Records from a data source
::::::::::

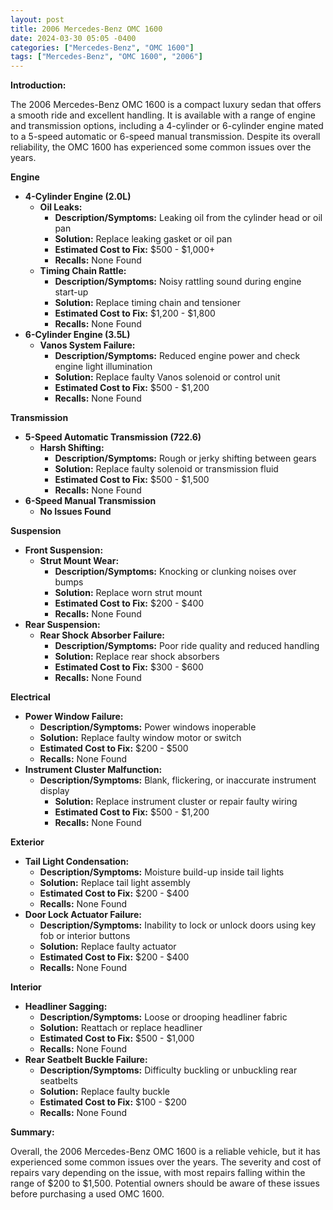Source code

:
 ```yaml
---
layout: post
title: 2006 Mercedes-Benz OMC 1600
date: 2024-03-30 05:05 -0400
categories: ["Mercedes-Benz", "OMC 1600"]
tags: ["Mercedes-Benz", "OMC 1600", "2006"]
---
```

**Introduction:**

The 2006 Mercedes-Benz OMC 1600 is a compact luxury sedan that offers a smooth ride and excellent handling. It is available with a range of engine and transmission options, including a 4-cylinder or 6-cylinder engine mated to a 5-speed automatic or 6-speed manual transmission. Despite its overall reliability, the OMC 1600 has experienced some common issues over the years.

**Engine**

* **4-Cylinder Engine (2.0L)**
    * **Oil Leaks:**
        * **Description/Symptoms:** Leaking oil from the cylinder head or oil pan
        * **Solution:** Replace leaking gasket or oil pan
        * **Estimated Cost to Fix:** $500 - $1,000+
        * **Recalls:** None Found
    * **Timing Chain Rattle:**
        * **Description/Symptoms:** Noisy rattling sound during engine start-up
        * **Solution:** Replace timing chain and tensioner
        * **Estimated Cost to Fix:** $1,200 - $1,800
        * **Recalls:** None Found
* **6-Cylinder Engine (3.5L)**
    * **Vanos System Failure:**
        * **Description/Symptoms:** Reduced engine power and check engine light illumination
        * **Solution:** Replace faulty Vanos solenoid or control unit
        * **Estimated Cost to Fix:** $500 - $1,200
        * **Recalls:** None Found

**Transmission**

* **5-Speed Automatic Transmission (722.6)**
    * **Harsh Shifting:**
        * **Description/Symptoms:** Rough or jerky shifting between gears
        * **Solution:** Replace faulty solenoid or transmission fluid
        * **Estimated Cost to Fix:** $500 - $1,500
        * **Recalls:** None Found
* **6-Speed Manual Transmission**
    * **No Issues Found**

**Suspension**

* **Front Suspension:**
    * **Strut Mount Wear:**
        * **Description/Symptoms:** Knocking or clunking noises over bumps
        * **Solution:** Replace worn strut mount
        * **Estimated Cost to Fix:** $200 - $400
        * **Recalls:** None Found
* **Rear Suspension:**
    * **Rear Shock Absorber Failure:**
        * **Description/Symptoms:** Poor ride quality and reduced handling
        * **Solution:** Replace rear shock absorbers
        * **Estimated Cost to Fix:** $300 - $600
        * **Recalls:** None Found

**Electrical**

* **Power Window Failure:**
    * **Description/Symptoms:** Power windows inoperable
    * **Solution:** Replace faulty window motor or switch
    * **Estimated Cost to Fix:** $200 - $500
    * **Recalls:** None Found
* **Instrument Cluster Malfunction:**
    * **Description/Symptoms:** Blank, flickering, or inaccurate instrument display
        * **Solution:** Replace instrument cluster or repair faulty wiring
        * **Estimated Cost to Fix:** $500 - $1,200
        * **Recalls:** None Found

**Exterior**

* **Tail Light Condensation:**
    * **Description/Symptoms:** Moisture build-up inside tail lights
    * **Solution:** Replace tail light assembly
    * **Estimated Cost to Fix:** $200 - $400
    * **Recalls:** None Found
* **Door Lock Actuator Failure:**
    * **Description/Symptoms:** Inability to lock or unlock doors using key fob or interior buttons
    * **Solution:** Replace faulty actuator
    * **Estimated Cost to Fix:** $200 - $400
    * **Recalls:** None Found

**Interior**

* **Headliner Sagging:**
    * **Description/Symptoms:** Loose or drooping headliner fabric
    * **Solution:** Reattach or replace headliner
    * **Estimated Cost to Fix:** $500 - $1,000
    * **Recalls:** None Found
* **Rear Seatbelt Buckle Failure:**
    * **Description/Symptoms:** Difficulty buckling or unbuckling rear seatbelts
    * **Solution:** Replace faulty buckle
    * **Estimated Cost to Fix:** $100 - $200
    * **Recalls:** None Found

**Summary:**

Overall, the 2006 Mercedes-Benz OMC 1600 is a reliable vehicle, but it has experienced some common issues over the years. The severity and cost of repairs vary depending on the issue, with most repairs falling within the range of $200 to $1,500. Potential owners should be aware of these issues before purchasing a used OMC 1600.
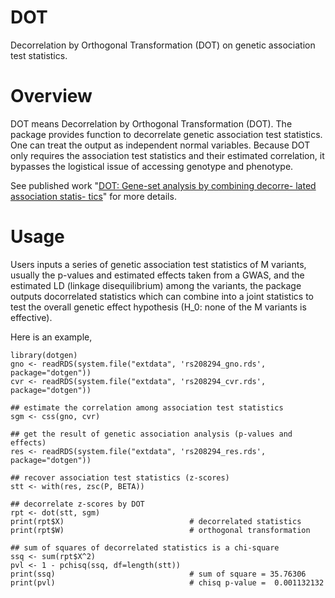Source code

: # DOT
Decorrelation by Orthogonal Transformation (DOT) on genetic association test statistics.

# Overview
DOT  means  Decorrelation  by  Orthogonal Transformation  (DOT).   The  package
provides function to  decorrelate genetic association test  statistics.  One can
treat the output as independent normal variables.  Because DOT only requires the
association test  statistics and  their estimated  correlation, it  bypasses the
logistical issue of accessing genotype and phenotype.

See  published  work  "[DOT:  Gene-set  analysis  by  combining  decorre-  lated
association statis- tics](dot)" for more details.

[dot]:https://journals.plos.org/ploscompbiol/article?id=10.1371/journal.pcbi.1007819&rev=2

# Usage

Users inputs  a series  of genetic  association test  statistics of  M variants,
usually the p-values and estimated effects  taken from a GWAS, and the estimated
LD (linkage disequilibrium) among the variants, the package outputs docorrelated
statistics which can combine into a joint statistics to test the overall genetic
effect hypothesis (H_0: none of the M variants is effective).

Here is an example,
```{r}
library(dotgen)
gno <- readRDS(system.file("extdata", 'rs208294_gno.rds', package="dotgen"))
cvr <- readRDS(system.file("extdata", 'rs208294_cvr.rds', package="dotgen"))

## estimate the correlation among association test statistics
sgm <- css(gno, cvr)

## get the result of genetic association analysis (p-values and effects)
res <- readRDS(system.file("extdata", 'rs208294_res.rds', package="dotgen"))

## recover association test statistics (z-scores)
stt <- with(res, zsc(P, BETA))

## decorrelate z-scores by DOT
rpt <- dot(stt, sgm)
print(rpt$X)                            # decorrelated statistics
print(rpt$W)                            # orthogonal transformation

## sum of squares of decorrelated statistics is a chi-square
ssq <- sum(rpt$X^2)
pvl <- 1 - pchisq(ssq, df=length(stt))
print(ssq)                              # sum of square = 35.76306
print(pvl)                              # chisq p-value =  0.001132132
```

::::::::::

Instructions for the task
Copy each line from the data that features the string "experienced".

Task result
The 2006 Mercedes-Benz OMC 1600 is a compact luxury sedan that offers a smooth ride and excellent handling. It is available with a range of engine and transmission options, including a 4-cylinder or 6-cylinder engine mated to a 5-speed automatic or 6-speed manual transmission. Despite its overall reliability, the OMC 1600 has experienced some common issues over the years.
Overall, the 2006 Mercedes-Benz OMC 1600 is a reliable vehicle, but it has experienced some common issues over the years. The severity and cost of repairs vary depending on the issue, with most repairs falling within the range of $200 to $1,500. Potential owners should be aware of these issues before purchasing a used OMC 1600.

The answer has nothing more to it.